Autofahrer zeigt Führerschein
APA/HANS KLAUS TECHT
APA/HANS KLAUS TECHT
Chronik

OGH hob Urteile gegen Führerscheinschummler auf

Der Oberste Gerichtshof (OGH) hat etliche Urteile über erwischte Schummler bei Führerscheinprüfungen aufgehoben. Es handle sich um ein Verhalten, „für das es keinen Strafrechtstatbestand gibt“.

Ein Sprecher des OGH bestätigte einen entsprechenden Bericht der „Kronen Zeitung“: Der angeklagte Tatbestand sei nicht erfüllt, Geldstrafen seien bereits zurückgezahlt worden.

Zahlreiche Anzeigen

In den vergangenen Jahren hatten etliche Prüflinge in der Steiermark umfangreiche technische Ausrüstung verwendet, um durch die theoretische Führerscheinprüfung zu kommen – einige waren von den Prüfern erwischt worden. Die Aspiranten für den rosa Schein hatten Empfangs- und Sendeeinrichtung an Körper und Kleidung, Minikameras zur Übertragung und auch Mobiltelefone in Verwendung – so ließen sie sich von Komplizen außerhalb des Prüfungsraumes Antworten auf Prüfungsfragen einsagen – mehr dazu in Anzeigen nach Führerscheinschummeleien (22.3.2023).

Urkundenfälschung „passt nicht“

Nach polizeilichen Ermittlungen hatte es Anzeigen gesetzt und schließlich Gerichtsprozesse – einige Prüflinge waren zu Geldstrafen zwischen 800 und mehr als 2.600 Euro verdonnert worden. Jedoch: Die Generalprokuratur regte die Überprüfung der teils schon rechtskräftigen Urteile an, der OGH kam nun zu dem Schluss: Der angeklagte Paragraf – Urkundenfälschung – passte „im weitesten Sinne nicht zum Tatbestand“, so unerfreulich das Verhalten der Angeklagten auch gewesen sei.

„Kann keiner strafbaren Handlung subsumiert werden“

Der OGH beließ es aber nicht dabei: „Das konstatierte Verhalten kann auch keiner anderen strafbaren Handlung subsumiert werden.“ Detailliert legte das Höchstgericht ebenso dar, weshalb auch der Tatbestand der Fälschung eines Beweismittels (§ 293 StGB) nicht in Betracht kommt: „Falsch im Sinne dieser Norm ist ein Beweismittel, wenn es bei seinem Gebrauch geeignet ist, die daraus zu ziehenden Schlussfolgerungen in eine andere Richtung zu lenken, als sich sonst die Situation darstellt.
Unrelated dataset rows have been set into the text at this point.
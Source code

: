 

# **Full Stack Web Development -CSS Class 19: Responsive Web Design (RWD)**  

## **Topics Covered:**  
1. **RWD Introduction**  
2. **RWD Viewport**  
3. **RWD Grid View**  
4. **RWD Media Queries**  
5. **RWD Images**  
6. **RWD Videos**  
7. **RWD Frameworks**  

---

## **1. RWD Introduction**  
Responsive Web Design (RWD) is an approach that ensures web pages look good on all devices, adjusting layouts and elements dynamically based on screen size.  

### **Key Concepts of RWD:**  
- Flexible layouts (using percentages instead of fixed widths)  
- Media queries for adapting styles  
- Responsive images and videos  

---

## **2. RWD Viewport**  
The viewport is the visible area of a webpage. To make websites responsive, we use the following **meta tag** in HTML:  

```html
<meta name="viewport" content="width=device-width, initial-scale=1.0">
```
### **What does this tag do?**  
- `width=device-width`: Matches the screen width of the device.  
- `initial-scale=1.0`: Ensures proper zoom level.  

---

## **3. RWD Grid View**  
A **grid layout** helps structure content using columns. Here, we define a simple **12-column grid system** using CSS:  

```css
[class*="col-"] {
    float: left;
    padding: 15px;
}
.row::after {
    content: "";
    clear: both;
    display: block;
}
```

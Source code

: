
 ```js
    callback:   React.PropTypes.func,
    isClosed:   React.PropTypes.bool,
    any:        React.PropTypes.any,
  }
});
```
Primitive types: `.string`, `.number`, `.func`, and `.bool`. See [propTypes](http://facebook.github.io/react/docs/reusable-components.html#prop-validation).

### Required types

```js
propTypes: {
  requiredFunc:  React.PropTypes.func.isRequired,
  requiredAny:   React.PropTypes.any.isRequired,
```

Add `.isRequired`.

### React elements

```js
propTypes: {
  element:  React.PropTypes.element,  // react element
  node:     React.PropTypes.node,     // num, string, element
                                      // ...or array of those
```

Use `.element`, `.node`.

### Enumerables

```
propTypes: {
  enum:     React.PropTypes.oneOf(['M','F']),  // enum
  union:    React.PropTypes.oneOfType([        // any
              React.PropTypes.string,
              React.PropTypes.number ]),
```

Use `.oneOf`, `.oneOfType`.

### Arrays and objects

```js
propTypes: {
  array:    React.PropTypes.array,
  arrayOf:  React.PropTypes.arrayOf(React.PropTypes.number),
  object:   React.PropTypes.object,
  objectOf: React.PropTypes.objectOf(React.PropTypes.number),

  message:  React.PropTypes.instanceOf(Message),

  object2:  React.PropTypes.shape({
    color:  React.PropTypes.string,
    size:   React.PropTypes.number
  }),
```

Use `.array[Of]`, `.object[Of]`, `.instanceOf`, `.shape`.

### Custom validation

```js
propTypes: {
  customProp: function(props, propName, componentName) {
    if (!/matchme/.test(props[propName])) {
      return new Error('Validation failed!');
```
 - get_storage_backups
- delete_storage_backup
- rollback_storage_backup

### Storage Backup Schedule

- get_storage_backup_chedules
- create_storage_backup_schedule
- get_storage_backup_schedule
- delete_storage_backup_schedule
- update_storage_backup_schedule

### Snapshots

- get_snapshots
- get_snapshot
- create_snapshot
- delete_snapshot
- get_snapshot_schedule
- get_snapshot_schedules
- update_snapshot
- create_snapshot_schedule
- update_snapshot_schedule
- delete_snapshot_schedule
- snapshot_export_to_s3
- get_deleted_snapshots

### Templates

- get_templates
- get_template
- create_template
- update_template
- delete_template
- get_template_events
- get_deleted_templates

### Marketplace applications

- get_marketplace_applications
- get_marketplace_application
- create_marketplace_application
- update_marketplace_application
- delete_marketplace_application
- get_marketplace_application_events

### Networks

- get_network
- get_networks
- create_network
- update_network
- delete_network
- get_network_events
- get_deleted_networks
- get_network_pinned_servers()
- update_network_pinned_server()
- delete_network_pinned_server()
Eine ‚schriftliche Lüge‘ ist aber nur dann tatbildlich, wenn ihr ein über die bloße Behauptung des Vorliegens der dem jeweiligen Verfahren zugrunde liegenden Anspruchsvoraussetzungen oder das bloße Vorbringen des eigenen Verfahrensstandpunkts hinausgehender Beweiswert zukommt.“

Die Entscheidung hat erhebliche Folgen, wie das Höchstgericht deutlich macht: „Vom aufgehobenen Urteil rechtslogisch abhängige Entscheidungen und Verfügungen gelten gleichermaßen als beseitigt.“ Das heißt, sämtliche strafrechtlichen Verurteilungen im Zusammenhang mit Schummeleien beim theoretischen Teil von Führerscheinprüfungen sind mit Nichtigkeit behaftet und aufzuheben.

Laut einem Sprecher des OGH seien Geldstrafen bereits zurückgezahlt worden, noch anhängige Verfahren bei den Staatsanwaltschaften sind einzustellen. Wie in diesem Zusammenhang am Donnerstag zu erfahren war, war etwa bei der Wiener Anklagebehörde mit Ermittlungen gegen mehrere Beschuldigte bis zum Vorliegen des OGH-Urteils zugewartet worden – diese Ermittlungsverfahren sind nun vom Tisch.

Trotzdem nicht folgenlos

Folgenlos bleiben die Schwindeleien bei Führerscheinprüfungen aber nicht – sie können nach dem Verwaltungsstrafrecht geahndet werden. Im Führerscheingesetz (FSG) sind entsprechende Strafen vorgesehen, außerdem wird ein Prüfling, der beim Schummeln auffliegt, für neun Monate bis zum nächsten Antritt gesperrt.